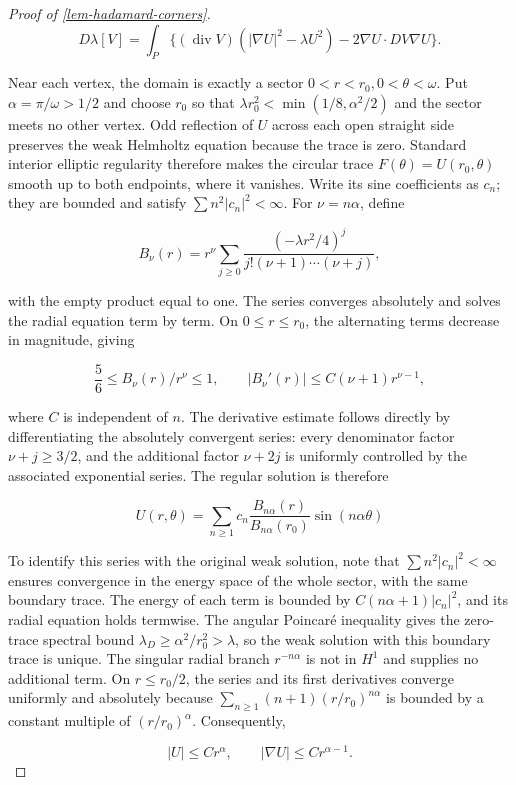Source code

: \documentclass[11pt,a4paper]{article}
\theoremstyle{proofmanuscript}
\begin{document}
\begin{proof}[Proof of \ref{lem-hadamard-corners}]
\[
D\lambda[V]=\int_P\{(\operatorname{div}V)(|\nabla U|^2-\lambda U^2)-2\nabla U\cdot DV\nabla U\}.
\]

Near each vertex, the domain is exactly a sector \(0<r<r_0,0<\theta<\omega\). Put \(\alpha=\pi/\omega>1/2\) and choose \(r_0\) so that \(\lambda r_0^2<\min(1/8,\alpha^2/2)\) and the sector meets no other vertex. Odd reflection of \(U\) across each open straight side preserves the weak Helmholtz equation because the trace is zero. Standard interior elliptic regularity therefore makes the circular trace \(F(\theta)=U(r_0,\theta)\) smooth up to both endpoints, where it vanishes. Write its sine coefficients as \(c_n\); they are bounded and satisfy \(\sum n^2|c_n|^2<\infty\). For \(\nu=n\alpha\), define

\[
B_\nu(r)=r^\nu\sum_{j\ge0}\frac{(-\lambda r^2/4)^j}{j!(\nu+1)\cdots(\nu+j)},
\]

with the empty product equal to one. The series converges absolutely and solves the radial equation term by term. On \(0\le r\le r_0\), the alternating terms decrease in magnitude, giving

\[
\frac56\le B_\nu(r)/r^\nu\le1,\qquad
|B_\nu'(r)|\le C(\nu+1)r^{\nu-1},
\]

where \(C\) is independent of \(n\). The derivative estimate follows directly by differentiating the absolutely convergent series: every denominator factor \(\nu+j\ge3/2\), and the additional factor \(\nu+2j\) is uniformly controlled by the associated exponential series. The regular solution is therefore

\[
U(r,\theta)=\sum_{n\ge1}c_n\frac{B_{n\alpha}(r)}{B_{n\alpha}(r_0)}\sin(n\alpha\theta)
\]

To identify this series with the original weak solution, note that \(\sum n^2|c_n|^2<\infty\) ensures convergence in the energy space of the whole sector, with the same boundary trace. The energy of each term is bounded by \(C(n\alpha+1)|c_n|^2\), and its radial equation holds termwise. The angular Poincaré inequality gives the zero-trace spectral bound \(\lambda_D\ge\alpha^2/r_0^2>\lambda\), so the weak solution with this boundary trace is unique. The singular radial branch \(r^{-n\alpha}\) is not in \(H^1\) and supplies no additional term. On \(r\le r_0/2\), the series and its first derivatives converge uniformly and absolutely because \(\sum_{n\ge1}(n+1)(r/r_0)^{n\alpha}\) is bounded by a constant multiple of \((r/r_0)^\alpha\). Consequently,

\[
|U|\le Cr^\alpha,\qquad |\nabla U|\le Cr^{\alpha-1}.
\]


\end{proof}
\end{document}
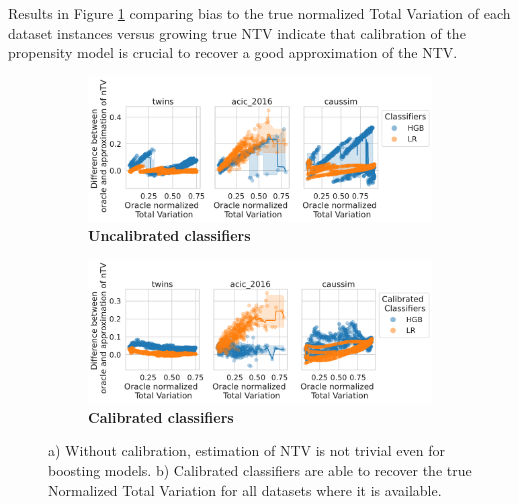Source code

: \documentclass[french,12pt,twoside,a4paper]{book}
\begin{document}
\begin{appendices}
  Results in Figure \ref{apd:overlap:ntv_approximation} comparing bias to the true
  normalized Total Variation of each dataset instances versus growing true NTV
  indicate that calibration of the propensity model is crucial to recover a good
  approximation of the NTV.




  \begin{figure}
    \begin{subfigure}[b]{\textwidth}
      \centering
      \caption{\textbf{Uncalibrated classifiers}}
      \includegraphics[width=\linewidth]{img/chapter_5/overlap_measure_diff_oracle_ntv_to_n_tv_calibration=False_vs_oracle_n_tv.pdf}
    \end{subfigure}
    \begin{subfigure}[b]{\textwidth}
      \centering
      \caption{\textbf{Calibrated
          classifiers}}
      \includegraphics[width=\linewidth]{img/chapter_5/overlap_measure_diff_oracle_ntv_to_n_tv_calibration=True_vs_oracle_n_tv.pdf}
    \end{subfigure}
    \caption{a) Without calibration, estimation of NTV is not trivial even for
      boosting models. b) Calibrated classifiers are able to recover the true
      Normalized Total Variation for all datasets where it is
      available.}\label{apd:overlap:ntv_approximation}
  \end{figure}




\end{appendices}
\end{document}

## Task directions
Could every line above be set down exactly, with the pictures omitted?

## Response below
Source code

: \documentclass[11pt,a4paper]{article}
\theoremstyle{proofmanuscript}
\begin{document}
\begin{proof}[Proof of \ref{lem-hadamard-corners}]
\[
D\lambda[V]=\int_P\{(\operatorname{div}V)(|\nabla U|^2-\lambda U^2)-2\nabla U\cdot DV\nabla U\}.
\]

Near each vertex, the domain is exactly a sector \(0<r<r_0,0<\theta<\omega\). Put \(\alpha=\pi/\omega>1/2\) and choose \(r_0\) so that \(\lambda r_0^2<\min(1/8,\alpha^2/2)\) and the sector meets no other vertex. Odd reflection of \(U\) across each open straight side preserves the weak Helmholtz equation because the trace is zero. Standard interior elliptic regularity therefore makes the circular trace \(F(\theta)=U(r_0,\theta)\) smooth up to both endpoints, where it vanishes. Write its sine coefficients as \(c_n\); they are bounded and satisfy \(\sum n^2|c_n|^2<\infty\). For \(\nu=n\alpha\), define

\[
B_\nu(r)=r^\nu\sum_{j\ge0}\frac{(-\lambda r^2/4)^j}{j!(\nu+1)\cdots(\nu+j)},
\]

with the empty product equal to one. The series converges absolutely and solves the radial equation term by term. On \(0\le r\le r_0\), the alternating terms decrease in magnitude, giving

\[
\frac56\le B_\nu(r)/r^\nu\le1,\qquad
|B_\nu'(r)|\le C(\nu+1)r^{\nu-1},
\]

where \(C\) is independent of \(n\). The derivative estimate follows directly by differentiating the absolutely convergent series: every denominator factor \(\nu+j\ge3/2\), and the additional factor \(\nu+2j\) is uniformly controlled by the associated exponential series. The regular solution is therefore

\[
U(r,\theta)=\sum_{n\ge1}c_n\frac{B_{n\alpha}(r)}{B_{n\alpha}(r_0)}\sin(n\alpha\theta)
\]

To identify this series with the original weak solution, note that \(\sum n^2|c_n|^2<\infty\) ensures convergence in the energy space of the whole sector, with the same boundary trace. The energy of each term is bounded by \(C(n\alpha+1)|c_n|^2\), and its radial equation holds termwise. The angular Poincaré inequality gives the zero-trace spectral bound \(\lambda_D\ge\alpha^2/r_0^2>\lambda\), so the weak solution with this boundary trace is unique. The singular radial branch \(r^{-n\alpha}\) is not in \(H^1\) and supplies no additional term. On \(r\le r_0/2\), the series and its first derivatives converge uniformly and absolutely because \(\sum_{n\ge1}(n+1)(r/r_0)^{n\alpha}\) is bounded by a constant multiple of \((r/r_0)^\alpha\). Consequently,

\[
|U|\le Cr^\alpha,\qquad |\nabla U|\le Cr^{\alpha-1}.
\]


\end{proof}
\end{document}
Source code

: \documentclass[french,12pt,twoside,a4paper]{book}
\begin{document}
\begin{appendices}
  Results in Figure \ref{apd:overlap:ntv_approximation} comparing bias to the true
  normalized Total Variation of each dataset instances versus growing true NTV
  indicate that calibration of the propensity model is crucial to recover a good
  approximation of the NTV.




  \begin{figure}
    \begin{subfigure}[b]{\textwidth}
      \centering
      \caption{\textbf{Uncalibrated classifiers}}
      \includegraphics[width=\linewidth]{img/chapter_5/overlap_measure_diff_oracle_ntv_to_n_tv_calibration=False_vs_oracle_n_tv.pdf}
    \end{subfigure}
    \begin{subfigure}[b]{\textwidth}
      \centering
      \caption{\textbf{Calibrated
          classifiers}}
      \includegraphics[width=\linewidth]{img/chapter_5/overlap_measure_diff_oracle_ntv_to_n_tv_calibration=True_vs_oracle_n_tv.pdf}
    \end{subfigure}
    \caption{a) Without calibration, estimation of NTV is not trivial even for
      boosting models. b) Calibrated classifiers are able to recover the true
      Normalized Total Variation for all datasets where it is
      available.}\label{apd:overlap:ntv_approximation}
  \end{figure}




\end{appendices}
\end{document}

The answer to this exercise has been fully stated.